Bringing Medicare into ACA markets could boost competition
With nearly 40 percent of counties nationwide at risk of having no insurer on their Affordable Care Act (ACA) exchange next year, a lack of competition for marketplace customers is a concern. Three professors writing in Health Affairs have a potential solution: allowing Medicare fee-for-service and Medicare Advantage to enter the market in counties with fewer than three exchange insurers.
This would ensure all counties would have at least one insurance option available, wrote Gerard Anderson, PhD, director of the John Hopkins Center for Hospital Finance and Management, Yale University political science professor Jacob Hacker, PhD, and Princeton University sociology professor Paul Starr, PhD. Their proposal would limit this participation to areas with fewer than three insurers to limit displacement of private plans.

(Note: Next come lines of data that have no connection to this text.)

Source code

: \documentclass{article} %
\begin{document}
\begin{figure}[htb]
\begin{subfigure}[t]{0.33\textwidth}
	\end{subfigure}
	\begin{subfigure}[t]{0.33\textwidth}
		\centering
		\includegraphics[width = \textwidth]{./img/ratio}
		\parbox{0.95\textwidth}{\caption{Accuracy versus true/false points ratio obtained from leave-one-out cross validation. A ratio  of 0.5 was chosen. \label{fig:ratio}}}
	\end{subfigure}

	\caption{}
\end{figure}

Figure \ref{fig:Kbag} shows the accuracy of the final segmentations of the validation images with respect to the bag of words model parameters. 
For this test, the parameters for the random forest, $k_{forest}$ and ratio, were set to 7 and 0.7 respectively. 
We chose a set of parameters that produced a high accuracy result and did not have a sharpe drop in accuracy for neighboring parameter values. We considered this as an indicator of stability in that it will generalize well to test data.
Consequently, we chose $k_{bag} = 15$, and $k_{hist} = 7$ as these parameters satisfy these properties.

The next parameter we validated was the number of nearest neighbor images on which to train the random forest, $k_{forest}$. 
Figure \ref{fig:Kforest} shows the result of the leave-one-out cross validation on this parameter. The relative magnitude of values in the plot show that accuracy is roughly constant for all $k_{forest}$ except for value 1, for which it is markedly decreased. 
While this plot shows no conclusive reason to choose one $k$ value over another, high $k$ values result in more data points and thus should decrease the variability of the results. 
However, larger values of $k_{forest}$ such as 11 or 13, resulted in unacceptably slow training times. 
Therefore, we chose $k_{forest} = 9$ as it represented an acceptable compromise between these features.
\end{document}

“Since Medicare already features private plans, it should be used not only to add a Medicare option, but also to expand the range of private options,” they wrote. “Private insurers that offer Medicare Advantage plans in a region should be required to offer such plans within the exchanges as well. Because many more private insurers participate in the Medicare Advantage program than offer coverage in the exchanges, this would substantially increase the number of private insurers in the small group and individual markets.”
The plan would bring some challenges, such as resistance to a public option which had been axed from the ACA before it was signed into low and changing networks within Medicare plans to fit a different set of patients.